**INPUT DATA:**
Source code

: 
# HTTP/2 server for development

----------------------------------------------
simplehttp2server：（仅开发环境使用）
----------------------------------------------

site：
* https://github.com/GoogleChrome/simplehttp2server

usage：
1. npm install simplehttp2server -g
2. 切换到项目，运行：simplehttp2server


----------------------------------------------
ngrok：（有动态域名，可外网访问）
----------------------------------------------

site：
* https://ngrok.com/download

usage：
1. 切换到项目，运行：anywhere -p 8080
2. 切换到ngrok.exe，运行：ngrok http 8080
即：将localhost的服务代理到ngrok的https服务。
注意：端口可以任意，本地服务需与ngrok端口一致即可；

**ASSIGNMENT:**
Report the number of lines in the entries that hold the word "切换到项目". Nothing else is wanted.

**THE COMPLETED TASK:**
2